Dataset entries
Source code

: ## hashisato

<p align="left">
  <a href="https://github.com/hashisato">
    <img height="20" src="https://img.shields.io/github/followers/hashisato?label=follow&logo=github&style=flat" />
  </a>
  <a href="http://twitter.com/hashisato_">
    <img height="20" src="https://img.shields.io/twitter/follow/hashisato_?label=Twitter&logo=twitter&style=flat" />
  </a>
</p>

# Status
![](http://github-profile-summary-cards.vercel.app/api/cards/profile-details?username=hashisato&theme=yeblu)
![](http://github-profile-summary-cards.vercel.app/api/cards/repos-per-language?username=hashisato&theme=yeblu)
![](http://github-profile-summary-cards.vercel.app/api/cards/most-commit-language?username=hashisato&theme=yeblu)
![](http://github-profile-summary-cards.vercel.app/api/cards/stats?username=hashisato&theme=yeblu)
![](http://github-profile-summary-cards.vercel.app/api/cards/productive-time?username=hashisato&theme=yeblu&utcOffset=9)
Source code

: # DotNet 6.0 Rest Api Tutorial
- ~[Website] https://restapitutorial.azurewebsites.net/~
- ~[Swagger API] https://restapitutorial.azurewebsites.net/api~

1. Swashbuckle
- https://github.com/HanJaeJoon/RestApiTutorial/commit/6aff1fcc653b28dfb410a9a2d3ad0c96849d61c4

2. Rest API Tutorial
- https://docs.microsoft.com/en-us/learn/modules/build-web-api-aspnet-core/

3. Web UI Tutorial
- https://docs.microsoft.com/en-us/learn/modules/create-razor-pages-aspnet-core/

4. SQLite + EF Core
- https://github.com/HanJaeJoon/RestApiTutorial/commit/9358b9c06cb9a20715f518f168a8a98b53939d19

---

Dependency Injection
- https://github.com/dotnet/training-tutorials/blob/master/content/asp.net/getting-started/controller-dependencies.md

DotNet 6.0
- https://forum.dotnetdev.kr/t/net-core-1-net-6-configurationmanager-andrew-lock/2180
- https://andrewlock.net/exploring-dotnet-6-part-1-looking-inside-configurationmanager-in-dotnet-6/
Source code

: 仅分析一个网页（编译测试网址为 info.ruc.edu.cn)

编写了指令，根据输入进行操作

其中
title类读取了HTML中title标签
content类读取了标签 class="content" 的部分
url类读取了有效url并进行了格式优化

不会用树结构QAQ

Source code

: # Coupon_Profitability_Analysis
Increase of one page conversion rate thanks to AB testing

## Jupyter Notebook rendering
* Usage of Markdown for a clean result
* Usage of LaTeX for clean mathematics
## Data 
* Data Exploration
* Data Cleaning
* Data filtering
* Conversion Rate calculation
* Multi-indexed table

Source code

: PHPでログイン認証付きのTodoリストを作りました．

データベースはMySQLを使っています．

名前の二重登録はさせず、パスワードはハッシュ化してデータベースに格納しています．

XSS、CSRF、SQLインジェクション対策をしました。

What is required:
The answer should be exactly the lines from the one that contains "Increase of one" through the end of the entries, both ends included, and nothing besides.

Exercise response:
Increase of one page conversion rate thanks to AB testing

## Jupyter Notebook rendering
* Usage of Markdown for a clean result
* Usage of LaTeX for clean mathematics
## Data 
* Data Exploration
* Data Cleaning
* Data filtering
* Conversion Rate calculation
* Multi-indexed table

Source code

: PHPでログイン認証付きのTodoリストを作りました．

データベースはMySQLを使っています．

名前の二重登録はさせず、パスワードはハッシュ化してデータベースに格納しています．

XSS、CSRF、SQLインジェクション対策をしました。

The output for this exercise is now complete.